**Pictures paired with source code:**

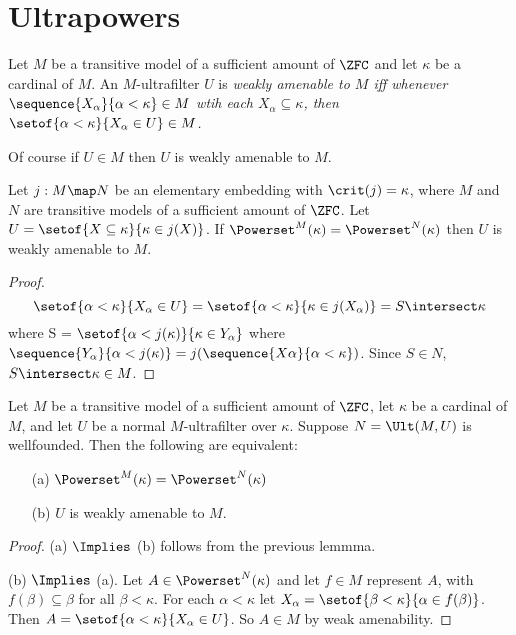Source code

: \documentclass[oneside,12pt]{amsart}
\begin{document}
\section{Ultrapowers}

\begin{definition}
Let $M$ be a transitive model of a sufficient amount of $\ZFC$ and let $\kappa$ be
a cardinal of $M$. An $M$-ultrafilter $U$ is \em{weakly amenable} to $M$ iff whenever
$\sequence{X_{\alpha}}{\alpha<\kappa} \in M$ wtih each $X_{\alpha} \subseteq \kappa$,
then $\setof{\alpha < \kappa}{X_{\alpha} \in U} \in M$.
\end{definition}

Of course if $U\in M$ then $U$ is weakly amenable to $M$.

\begin{lemma}
Let $j:M \map N$ be an elementary embedding with $\crit(j)=\kappa$, where $M$ and $N$ are transitive models of a sufficient amount of $\ZFC$.
Let $U = \setof{X \subseteq \kappa}{\kappa \in j(X)}$. If
$\Powerset^{M}(\kappa) = \Powerset^{N}(\kappa)$ then $U$ is weakly amenable to $M$.
\end{lemma}
\begin{proof}
$$\setof{\alpha < \kappa}{X_{\alpha} \in U} =
\setof{\alpha < \kappa}{\kappa\in j(X_{\alpha})} =
S \intersect \kappa $$
where S = $\setof{\alpha < j(\kappa)}{\kappa\in Y_{\alpha}}$
where $\sequence{Y_{\alpha}}{\alpha<j(\kappa)} = j(\sequence{X{\alpha}}{\alpha<\kappa})$.
Since $S\in N$, $S \intersect \kappa \in M$.
\end{proof}

\begin{lemma}
\label{SameNextLevel}
Let $M$ be a transitive model of a sufficient amount of $\ZFC$, let $\kappa$ be
a cardinal of $M$, and let $U$ be a normal
 $M$-ultrafilter over $\kappa$. Suppose
$N = \Ult(M, U)$ is wellfounded. Then the following are equivalent:
\begin{itemize}
\item[(a)] $\Powerset^{M}(\kappa) = \Powerset^{N}(\kappa)$

\item[(b)] $U$ is weakly amenable to $M$.
\end{itemize}
\end{lemma}
\begin{proof}
(a) $\Implies$ (b) follows from the previous lemmma.

(b) $\Implies$ (a). Let $A\in\Powerset^{N}(\kappa)$  and let $f\in M$ represent
$A$, with $f(\beta) \subseteq \beta$ for all $\beta < \kappa$. For each $\alpha<\kappa$
let $X_{\alpha} = \setof{\beta < \kappa}{\alpha \in f(\beta)}$. Then
$A = \setof{\alpha<\kappa}{X_{\alpha} \in U}$. So $A\in M$ by weak amenability.
\end{proof}
\end{document}
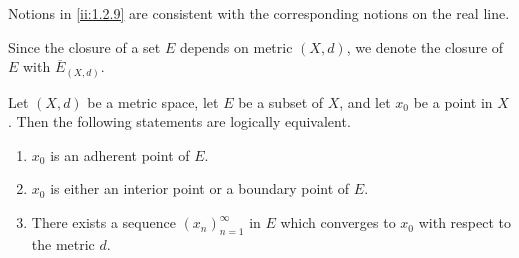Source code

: \begin{note}
  Notions in \cref{ii:1.2.9} are consistent with the corresponding notions on the real line.
\end{note}

\begin{note}
  Since the closure of a set \(E\) depends on metric \((X, d)\), we denote the closure of \(E\) with \(\overline{E}_{(X, d)}\).
\end{note}

\begin{prop}\label{ii:1.2.10}
  Let \((X, d)\) be a metric space, let \(E\) be a subset of \(X\), and let \(x_0\) be a point in \(X\).
  Then the following statements are logically equivalent.
  \begin{enumerate}
    \item \(x_0\) is an adherent point of \(E\).
    \item \(x_0\) is either an interior point or a boundary point of \(E\).
    \item There exists a sequence \((x_n)_{n = 1}^\infty\) in \(E\) which converges to \(x_0\) with respect to the metric \(d\).
  \end{enumerate}
\end{prop}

**What the task requires:**
Write out exactly the opening lines of the data, stopping after the line that holds "and let $\kappa$ be". Exclude pictures.

**Answer section:**
Source code

: \documentclass[oneside,12pt]{amsart}
\begin{document}
\section{Ultrapowers}

\begin{definition}
Let $M$ be a transitive model of a sufficient amount of $\ZFC$ and let $\kappa$ be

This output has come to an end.